## TRY IT:
Pull every line with "language" from the data.

Collected data

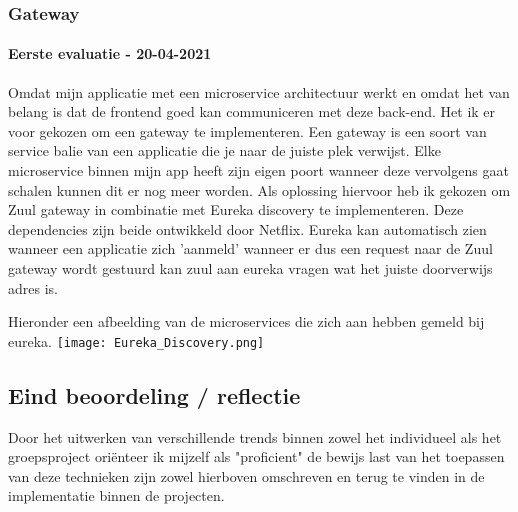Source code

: \subsubsection{Gateway}\label{subsec:gateway}
\paragraph{Eerste evaluatie - 20-04-2021}
Omdat mijn applicatie met een microservice architectuur werkt en omdat het van belang is dat de frontend goed kan communiceren met deze back-end.
Het ik er voor gekozen om een gateway te implementeren.
Een gateway is een soort van service balie van een applicatie die je naar de juiste plek verwijst.
Elke microservice binnen mijn app heeft zijn eigen poort wanneer deze vervolgens gaat schalen kunnen dit er nog meer worden.
Als oplossing hiervoor heb ik gekozen om Zuul gateway in combinatie met Eureka discovery te implementeren.
Deze dependencies zijn beide ontwikkeld door Netflix.
Eureka kan automatisch zien wanneer een applicatie zich 'aanmeld' wanneer er dus een request naar de Zuul gateway
wordt gestuurd kan zuul aan eureka vragen wat het juiste doorverwijs adres is.

Hieronder een afbeelding van de microservices die zich aan hebben gemeld bij eureka.
\texttt{[image: Eureka\_Discovery.png]}\label{fig:eureka_discovery}


\subsection{Eind beoordeling / reflectie}
Door het uitwerken van verschillende trends binnen zowel het individueel als het groepsproject oriënteer ik mijzelf
als "proficient" de bewijs last van het toepassen van deze technieken zijn zowel hierboven omschreven en terug te
vinden in de implementatie binnen de projecten. 

\newpage
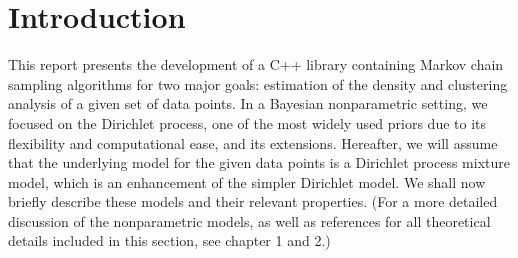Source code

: \section{Introduction}
This report presents the development of a C++ library containing Markov chain sampling algorithms for two major goals: estimation of the density and clustering analysis of a given set of data points.
In a Bayesian nonparametric setting, we focused on the Dirichlet process, one of the most widely used priors due to its flexibility and computational ease, and its extensions.
Hereafter, we will assume that the underlying model for the given data points is a Dirichlet process mixture model, which is an enhancement of the simpler Dirichlet model.
We shall now briefly describe these models and their relevant properties.
(For a more detailed discussion of the nonparametric models, as well as references for all theoretical details included in this section, see \cite{book} chapter 1 and 2.)

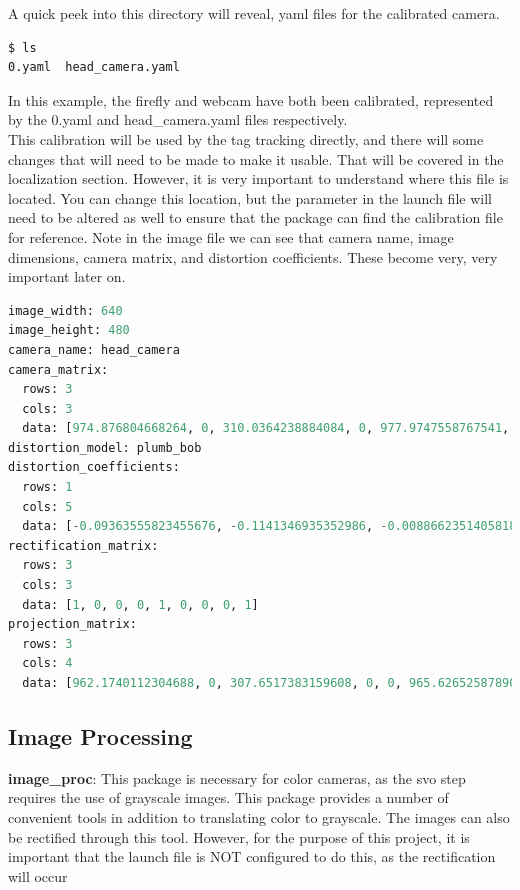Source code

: \begin{itemize}
\begin{enumerate}
A quick peek into this directory will reveal, yaml files for the calibrated camera.
\begin{lstlisting}[language=bash]
$ ls
0.yaml	head_camera.yaml
\end{lstlisting}
In this example, the firefly and webcam have both been calibrated, represented by the 0.yaml and head\_camera.yaml files respectively.\\

This calibration will be used by the tag tracking directly, and there will some changes that will need to be made to make it usable. That will be covered in the localization section. However, it is very important to understand where this file is located. You can change this location, but the parameter in the launch file will need to be altered as well to ensure that the package can find the calibration file for reference. Note in the image file we can see that camera name, image dimensions, camera matrix, and distortion coefficients. These become very, very important later on.
\begin{lstlisting}[language=python] 
image_width: 640
image_height: 480
camera_name: head_camera
camera_matrix:
  rows: 3
  cols: 3
  data: [974.876804668264, 0, 310.0364238884084, 0, 977.9747558767541, 183.9139863795955, 0, 0, 1]
distortion_model: plumb_bob
distortion_coefficients:
  rows: 1
  cols: 5
  data: [-0.09363555823455676, -0.1141346935352986, -0.008866235140581833, -0.0048644735641969, 0]
rectification_matrix:
  rows: 3
  cols: 3
  data: [1, 0, 0, 0, 1, 0, 0, 0, 1]
projection_matrix:
  rows: 3
  cols: 4
  data: [962.1740112304688, 0, 307.6517383159608, 0, 0, 965.6265258789062, 181.2353823390822, 0, 0, 0, 1, 0]
\end{lstlisting}
\end{enumerate}
\end{itemize}

\subsection{Image Processing}
\noindent \textbf{image\_proc}: This package is necessary for color cameras, as the svo step requires the use of grayscale images. This package provides a number of convenient tools in addition to translating color to grayscale. The images can also be rectified through this tool. However, for the purpose of this project, it is important that the launch file is NOT configured to do this, as the rectification will occur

## RESULT OF THE EXERCISE:
\begin{lstlisting}[language=bash]
\begin{lstlisting}[language=python] 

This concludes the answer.